Jai go 5000 eh? Check the interpacket delay setting on the camera for that one. That’s almost certainly it. Send an email to support@stemmer-imaging.(pickyourcountry) to get help with that.
It’s indeed package loss, and with the JAI go camera you have to set the interpacket delay carefully, otherwise you get black lines like you see in your image.
The jai control tool has an inbuilt calculator for that.
I have encountered another problem, When i take several exposure series in a row, with code similar to the first post, i sometimes get one (sometimes two) images with higher intensity in the beginning of the serie.
i have calculated the mean pixel value of the images and look at the timestamp in order to rule out that it is some memory error in my code. it seems like it is a unique image, but with to long exposure time
Any idea of what can cause this?
image = 10
exposure value micro sec = 200000.0
time since last image = 27463951.0
mean intensity = 169.81691773732504
---------------------
image = 11
exposure value micro sec = 5000.0
time since last image = 21868552.0
mean intensity = 152.64980894724528
---------------------
image = 12
exposure value micro sec = 53750.0
time since last image = 19120265.0
mean intensity = 125.13789710998535
How did u get the jai camera to work with opencv? I know this is an old forum but any help would be appreciated as i have been scouring the internet for days trying to find any indication that this is possible.

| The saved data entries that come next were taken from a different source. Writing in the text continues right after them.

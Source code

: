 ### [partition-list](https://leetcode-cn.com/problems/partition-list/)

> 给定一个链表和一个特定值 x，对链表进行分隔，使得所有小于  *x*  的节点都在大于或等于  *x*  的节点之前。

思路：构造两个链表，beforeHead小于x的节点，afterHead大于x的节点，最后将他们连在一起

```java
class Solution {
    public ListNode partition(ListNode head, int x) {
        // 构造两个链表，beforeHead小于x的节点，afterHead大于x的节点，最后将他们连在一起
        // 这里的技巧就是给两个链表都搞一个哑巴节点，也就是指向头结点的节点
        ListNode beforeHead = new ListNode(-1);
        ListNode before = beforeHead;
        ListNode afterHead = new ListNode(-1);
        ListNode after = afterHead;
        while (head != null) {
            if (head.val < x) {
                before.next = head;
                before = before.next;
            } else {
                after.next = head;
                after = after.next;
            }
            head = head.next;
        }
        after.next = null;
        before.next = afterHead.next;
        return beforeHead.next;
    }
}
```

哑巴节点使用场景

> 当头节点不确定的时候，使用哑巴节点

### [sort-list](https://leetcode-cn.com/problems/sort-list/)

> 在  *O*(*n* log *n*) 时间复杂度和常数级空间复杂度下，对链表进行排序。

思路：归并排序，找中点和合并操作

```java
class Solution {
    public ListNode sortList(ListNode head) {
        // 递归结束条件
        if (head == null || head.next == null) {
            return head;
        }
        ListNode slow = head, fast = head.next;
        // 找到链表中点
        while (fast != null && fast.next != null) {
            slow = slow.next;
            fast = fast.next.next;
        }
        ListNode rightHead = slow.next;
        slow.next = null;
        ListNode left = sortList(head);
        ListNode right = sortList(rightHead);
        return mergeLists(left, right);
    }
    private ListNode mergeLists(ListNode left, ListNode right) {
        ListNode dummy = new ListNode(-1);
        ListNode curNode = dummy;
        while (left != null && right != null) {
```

as far as I am aware, there is no open cv involved here. This is just plain CVB functionality.
However in the Python wrappers of CVB you have a neat little function “cvb.as_array(CvbImage)” that returns you a numpy array containing the image data.
With this you should also be able to pipe your imagedata that you acquired with Cvb into OpenCv:
import os
import cvb
image = cvb.Image(os.path.join(cvb.install_path(), "tutorial", "Clara.bmp"))
m = cvb.as_array(image, copy=False)
for y in range(len(m)):
for x in range(len(m[0])):
new_value = m[y, x] + 20
if new_value > 255:
new_value= 255
m[y, x] = new_value
image.save("D:/claraTest.bmp")
I know I might be late to the party, but if you are looking for ways to get images from your Jai camera into OpenCV, we usually recommend to take care of the acquisition through the CVB API and then pass over the CVB image to OpenCV. OpenCV has no GenICam interface and won’t interface out of the box to GEV or U3V cameras that expect to be addressed through that protocol.